-- Opening Marker --

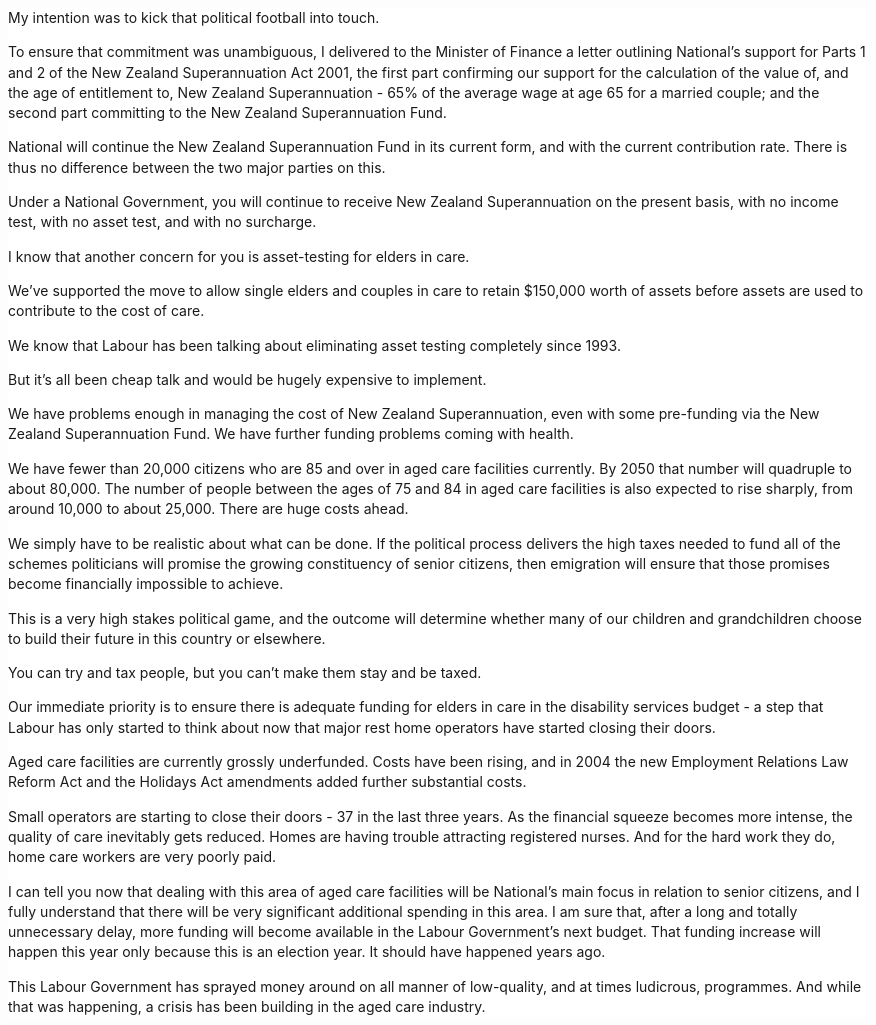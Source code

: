 My intention was to kick that political football into touch.

To ensure that commitment was unambiguous, I delivered to the Minister of Finance a letter outlining National’s support for Parts 1 and 2 of the New Zealand Superannuation Act 2001, the first part confirming our support for the calculation of the value of, and the age of entitlement to, New Zealand Superannuation - 65% of the average wage at age 65 for a married couple; and the second part committing to the New Zealand Superannuation Fund.

National will continue the New Zealand Superannuation Fund in its current form, and with the current contribution rate. There is thus no difference between the two major parties on this.

Under a National Government, you will continue to receive New Zealand Superannuation on the present basis, with no income test, with no asset test, and with no surcharge.

I know that another concern for you is asset-testing for elders in care.

We’ve supported the move to allow single elders and couples in care to retain $150,000 worth of assets before assets are used to contribute to the cost of care.

We know that Labour has been talking about eliminating asset testing completely since 1993.

But it’s all been cheap talk and would be hugely expensive to implement.

We have problems enough in managing the cost of New Zealand Superannuation, even with some pre-funding via the New Zealand Superannuation Fund. We have further funding problems coming with health.

We have fewer than 20,000 citizens who are 85 and over in aged care facilities currently. By 2050 that number will quadruple to about 80,000. The number of people between the ages of 75 and 84 in aged care facilities is also expected to rise sharply, from around 10,000 to about 25,000. There are huge costs ahead.

We simply have to be realistic about what can be done. If the political process delivers the high taxes needed to fund all of the schemes politicians will promise the growing constituency of senior citizens, then emigration will ensure that those promises become financially impossible to achieve.

This is a very high stakes political game, and the outcome will determine whether many of our children and grandchildren choose to build their future in this country or elsewhere.

You can try and tax people, but you can’t make them stay and be taxed.

Our immediate priority is to ensure there is adequate funding for elders in care in the disability services budget - a step that Labour has only started to think about now that major rest home operators have started closing their doors.

Aged care facilities are currently grossly underfunded. Costs have been rising, and in 2004 the new Employment Relations Law Reform Act and the Holidays Act amendments added further substantial costs.

Small operators are starting to close their doors - 37 in the last three years. As the financial squeeze becomes more intense, the quality of care inevitably gets reduced. Homes are having trouble attracting registered nurses. And for the hard work they do, home care workers are very poorly paid.

I can tell you now that dealing with this area of aged care facilities will be National’s main focus in relation to senior citizens, and I fully understand that there will be very significant additional spending in this area. I am sure that, after a long and totally unnecessary delay, more funding will become available in the Labour Government’s next budget. That funding increase will happen this year only because this is an election year. It should have happened years ago.

This Labour Government has sprayed money around on all manner of low-quality, and at times ludicrous, programmes. And while that was happening, a crisis has been building in the aged care industry.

-- Closing Marker --

Skip every picture and return the lines above from the top through the one that contains "Under a National".

Output:
Source code

: My intention was to kick that political football into touch.

To ensure that commitment was unambiguous, I delivered to the Minister of Finance a letter outlining National’s support for Parts 1 and 2 of the New Zealand Superannuation Act 2001, the first part confirming our support for the calculation of the value of, and the age of entitlement to, New Zealand Superannuation - 65% of the average wage at age 65 for a married couple; and the second part committing to the New Zealand Superannuation Fund.

National will continue the New Zealand Superannuation Fund in its current form, and with the current contribution rate. There is thus no difference between the two major parties on this.

Under a National Government, you will continue to receive New Zealand Superannuation on the present basis, with no income test, with no asset test, and with no surcharge.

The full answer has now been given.